Run async operation in parallel without Task.WhenAll

Run async operation in parallel without Task.WhenAll - c#

I need to run three async I/O operations in parallel, particularly they are the database calls. So, I write the following code:
// I need to know whether these tasks started running here
var task1 = _repo.GetThingOneAsync();
var task2 = _repo.GetThingTwoAsync();
var task3 = _repo.GetThingThreeAsync();
// await the results
var task1Result = await task1;
var task2Result = await task2;
var task3Result = await task3;
The GetThingOneAsync(), GetThingTwoAsync(), GetThingThreeAsync() methods are pretty much the similar to each other except that they have different return types(Task<string>, Task<int>, Task<IEnumerable<int>>). The example of one of the database calls is the following:
public async Task<IEnumerable<int>> GetThingOneAsync(string code)
{
return await db.DrType.Where(t => t.Code == code).Select(t => t.IdType).ToListAsync();
}
In debug mode I can see that var task1 = _repo.GetThingOneAsync(); started to run GetThingOneAsync() async method (the same with other two tasks).
My colleagues say that _repo.GetThingOneAsync() does not start the async operation. They say that the operation started when we reach await (that statement seems to be wrong for me).
So, they suggest to fix my code to the following:
var task1 = _repo.GetThingOneAsync();
var task2 = _repo.GetThingTwoAsync();
var task3 = _repo.GetThingThreeAsync();
await Task.WhenAll(task1, task2, task3);
// then get the result of each task through `Result` property.
In my opinion, it's the same as I wrote in the very beginning of the question except that Task.WhenAll waits for later tasks to finish if an earlier task faults (this is Servy's comment from this question)
I know that my question is kind of duplicate but I want to know whether I'm doing things right or wrong.

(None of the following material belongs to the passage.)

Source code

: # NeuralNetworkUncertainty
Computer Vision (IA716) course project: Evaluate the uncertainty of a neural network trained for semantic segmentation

My colleagues say that _repo.GetThingOneAsync() does not start the async operation. They say that the operation started when we reach await (that statement seems to be wrong for me).
They're wrong. The operation starts when the method is called.
This is easy to prove by starting an operation that has some observable side effect (like writing to a database). Call the method and then block the application, e.g., with Console.ReadKey(). You will then see the operation complete (in the database) without an await.
The remainder of the question is all about stylistic preference. There's a slight semantic difference between these options, but usually it's not important.
var task1 = _repo.GetThingOneAsync();
var task2 = _repo.GetThingTwoAsync();
var task3 = _repo.GetThingThreeAsync();
// await the results
var task1Result = await task1;
var task2Result = await task2;
var task3Result = await task3;
The code above will await (asynchronously wait) for each task to complete, one at a time. If all three complete successfully, then this code is equivalent to the Task.WhenAll approach. The difference is that if task1 or task2 have an exception, then task3 is never awaited.
This is my personal favorite:
var task1 = _repo.GetThingOneAsync();
var task2 = _repo.GetThingTwoAsync();
var task3 = _repo.GetThingThreeAsync();
await Task.WhenAll(task1, task2, task3);
var task1Result = await task1;
var task2Result = await task2;
var task3Result = await task3;
I like the Task.WhenAll because it's explicit. Reading the code, it's clear that it's doing asynchronous concurrency because there's a Task.WhenAll right there.
I like using await instead of Result because it's more resilient to code changes. In particular, if someone who doesn't like Task.WhenAll comes along and removes it, you still end up awaiting those tasks instead of using Result, which can cause deadlocks and wrap exceptions in AggregateException. The only reason Result works after Task.WhenAll is because those tasks have already been completed and their exceptions have already been observed.
But this is largely opinion.

I agree with #MickyD, the tasks have been created on the initial call. The two calls are similar in effect.
A few nuances though. When you call GetThingOneAsync method, it executes up until the point where it reaches an await statement; that is when it returns the Task. If the Async method never does an await then it exits and returns an already-completed Task. So if these were compute-intensive routines (doesn't look like it) then you would not be achieving any parallelism. You would need to use Task.Run to achieve simultaneous execution. Another point is that if you use await from the UI thread then all of the execution will be on the UI thread -- just scheduled at different times. This is somewhat OK if the Task is doing IO because it will block for the read/write. However it can start to add up so if you are going to do anything substantial then you should put it on the thread pool (I.e. with Task.Run).
As for the comment from your colleagues, as I said, the task1,2,3 do start running before the awaits. But when you hit the await, the method that you are currently executing will suspend and return a Task. So it is somewhat correct that it is the await that creates the Task -- just that the task you are thinking about in your question (task1,2,3) is the one created when GetThingXxxAsync hits an await, not the one created when your main routine awaits task1,2,3.

Related

c#, multiple async task execute [duplicate]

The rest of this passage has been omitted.